The
MOGAMI class cruiser was 661 feet long, 59.1 feet wide and had a
draft of 18.1 feet. She had 10 each 8”, 8 each 5” and 8 each 25mm
guns along with 12 each 21” torpedo tubes. She carried 3 aircraft.
She was built at Kaigun Kosho, Kure, Japan in 1937.
The MOGAMI was the first of four cruisers laid down under the terms
of the London Naval Treaty. She and her three sisters were
originally designed with fifteen 6.1 inch guns in triple turrets,
but these were replaced in 1939 with ten 8.1 inch guns in twin
turrets. This armament was changed after MOGAMI was almost destroyed
at the Battle of Midway in 1942. The two after turrets (four of her
8.1 inch guns) were removed to make way for an increased number of
floatplanes.
At the start of WWII in the Pacific, MOGAMI was part of Rear Admiral
Takeo Kurita’s 7th Cruiser Squadron in the South China Sea. From
December 1941 through April 1942, she helped cover Japan’s eastward
movement through landings in Malaysia, Java, Sumatra, and the
Andaman Islands. On February 29, 1942, she took part in the Battle
of the Sunda Strait during which HMAS PERTH and USS HOUSTON were
sunk, and in early April, she raided merchant shipping in
conjunction with operations against Ceylon.
On May 27, MOGAMI sailed from Guam as part of the covering force for
the invasion of Midway. On June 5, 1942, she and her sister ship
MIKUMA collided while trying to evade submarine USS TAMBOR, and the
next day they were attacked by American dive-bombers from USS
ENTERPRISE and USS YORKTOWN. MIKUMA was sunk, but despite horrendous
damage, MOGAMI, under Captain Sato, escaped to Truk.
She saw no action until the next year, since major repairs had to be
made to the ship due to the extensive damage received at Midway.
MOGAMI having been refurbished, she proceeded toward Rabaul, New
Guinea. On November 3, 1943, as MOGAMI was entering Rabaul, she was
again bombed by American planes, this time from USS SARATOGA and USS
PRINCETON.
The next spring, she was part of the Japanese fleet assembled at
Tawi-Tawi for Operation A-GO, the defense of the Mariana Islands.
This culminated in the disastrous (for the Japanese) Battle of the
Philippine Sea on June 19, 1944, when Japan lost more than 400
planes and aviators. On October 22, 1944, MOGAMI sailed as part of
Vice Admiral Shoji Nishimura’s Southern Force at the Battle of Leyte
Gulf. On the night of October 24, battleships YAMSHIRO and FUSO,
MOGAMI, and four destroyers entered Surigao Strait. They evaded a
series of PT-boat attacks, but at 0200 the next morning, Captain
Jesse G. Cowards’s Destroyer Squadron (Desron)54 launched a torpedo
attack resulting in the battleship FUSO being blown up and sunk.

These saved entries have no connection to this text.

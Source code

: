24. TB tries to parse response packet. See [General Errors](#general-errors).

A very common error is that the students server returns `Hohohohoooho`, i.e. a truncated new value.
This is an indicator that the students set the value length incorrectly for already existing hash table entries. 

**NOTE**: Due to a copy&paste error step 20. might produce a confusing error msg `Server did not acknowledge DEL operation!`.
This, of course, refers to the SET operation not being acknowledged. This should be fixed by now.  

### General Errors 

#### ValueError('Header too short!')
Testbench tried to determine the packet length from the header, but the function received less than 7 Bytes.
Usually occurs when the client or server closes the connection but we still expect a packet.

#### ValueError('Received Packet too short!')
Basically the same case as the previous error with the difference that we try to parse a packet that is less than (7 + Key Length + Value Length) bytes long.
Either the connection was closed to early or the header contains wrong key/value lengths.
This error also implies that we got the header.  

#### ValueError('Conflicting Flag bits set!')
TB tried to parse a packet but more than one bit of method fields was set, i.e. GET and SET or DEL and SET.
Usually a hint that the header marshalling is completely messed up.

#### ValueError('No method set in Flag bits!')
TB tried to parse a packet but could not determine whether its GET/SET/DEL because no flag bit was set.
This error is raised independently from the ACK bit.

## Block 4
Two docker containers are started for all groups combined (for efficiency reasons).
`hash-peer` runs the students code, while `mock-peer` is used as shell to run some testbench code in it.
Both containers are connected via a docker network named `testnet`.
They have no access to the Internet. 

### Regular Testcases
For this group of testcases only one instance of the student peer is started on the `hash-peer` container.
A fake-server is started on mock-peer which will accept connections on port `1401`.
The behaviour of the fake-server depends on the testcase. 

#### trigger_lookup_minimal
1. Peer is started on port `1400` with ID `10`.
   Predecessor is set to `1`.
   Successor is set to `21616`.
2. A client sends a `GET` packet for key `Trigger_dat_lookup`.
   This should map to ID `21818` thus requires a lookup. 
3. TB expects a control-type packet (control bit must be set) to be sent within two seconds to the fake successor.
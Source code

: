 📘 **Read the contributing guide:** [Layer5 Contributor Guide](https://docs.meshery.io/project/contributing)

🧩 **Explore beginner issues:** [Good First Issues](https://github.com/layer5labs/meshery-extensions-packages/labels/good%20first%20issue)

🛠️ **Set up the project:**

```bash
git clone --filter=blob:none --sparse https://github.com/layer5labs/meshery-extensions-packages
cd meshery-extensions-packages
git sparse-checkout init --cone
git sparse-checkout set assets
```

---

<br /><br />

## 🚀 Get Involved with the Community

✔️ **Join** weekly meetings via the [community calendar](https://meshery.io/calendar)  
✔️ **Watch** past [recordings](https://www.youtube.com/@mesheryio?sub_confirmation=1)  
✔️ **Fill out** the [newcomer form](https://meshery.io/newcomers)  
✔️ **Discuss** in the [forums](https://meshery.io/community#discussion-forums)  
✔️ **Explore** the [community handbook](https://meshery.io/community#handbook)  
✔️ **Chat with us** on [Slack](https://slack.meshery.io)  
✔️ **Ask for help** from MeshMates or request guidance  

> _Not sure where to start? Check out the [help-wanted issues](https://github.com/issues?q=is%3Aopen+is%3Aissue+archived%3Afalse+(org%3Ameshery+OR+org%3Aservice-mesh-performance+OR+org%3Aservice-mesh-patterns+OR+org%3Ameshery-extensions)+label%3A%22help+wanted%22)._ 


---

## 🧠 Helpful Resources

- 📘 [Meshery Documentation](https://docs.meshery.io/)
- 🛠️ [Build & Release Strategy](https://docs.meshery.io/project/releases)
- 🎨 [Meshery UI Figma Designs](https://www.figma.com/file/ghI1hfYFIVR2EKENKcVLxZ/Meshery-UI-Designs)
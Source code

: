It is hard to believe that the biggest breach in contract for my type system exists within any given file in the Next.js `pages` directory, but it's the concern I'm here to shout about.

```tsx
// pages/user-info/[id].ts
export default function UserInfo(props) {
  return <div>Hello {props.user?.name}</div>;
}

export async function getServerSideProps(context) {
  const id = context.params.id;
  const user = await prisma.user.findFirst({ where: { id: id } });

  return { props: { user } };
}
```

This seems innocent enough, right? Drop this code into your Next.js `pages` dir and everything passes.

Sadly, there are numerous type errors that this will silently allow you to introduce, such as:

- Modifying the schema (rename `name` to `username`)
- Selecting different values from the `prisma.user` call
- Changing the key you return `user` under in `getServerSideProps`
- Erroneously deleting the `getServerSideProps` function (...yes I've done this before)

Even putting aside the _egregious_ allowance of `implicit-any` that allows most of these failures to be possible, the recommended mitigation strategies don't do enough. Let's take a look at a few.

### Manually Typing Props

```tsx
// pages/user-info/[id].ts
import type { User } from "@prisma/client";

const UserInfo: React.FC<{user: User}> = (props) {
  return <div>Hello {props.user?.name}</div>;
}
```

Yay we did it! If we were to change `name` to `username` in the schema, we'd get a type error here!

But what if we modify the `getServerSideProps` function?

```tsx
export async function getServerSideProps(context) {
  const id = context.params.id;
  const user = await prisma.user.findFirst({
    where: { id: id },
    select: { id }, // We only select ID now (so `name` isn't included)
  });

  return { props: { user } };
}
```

Vice Admiral Nishimura never realized that FUSO had been sunk and
kept issuing orders to the ship during the ensuing action. This was
followed at 0353 by an eruption of heavy gunfire from Rear Admiral
Jesse B. Oldendorf’s battleships USS WEST VIRGINIA, TENNESSEE,
CALIFORNIA, MARYLAND, MISSISSIPPI, and PENNSYLVANIA, which had
crossed the “T” of the Japanese advance. MOGAMI wheeled almost
immediately, only to be hit by cruiser USS PORTLAND. She retired to
the south accompanied by destroyer SHIGURE. She was then sited later
that morning “burning like a city block” when she again came under
renewed fire from American cruisers and again fought off another
PT-boat attack. She was unsuccessful this time in getting away,
however, as she was again under attack at 0845 that morning from
dive-bombers in the Mindanao Sea, where she finally sank in the sea.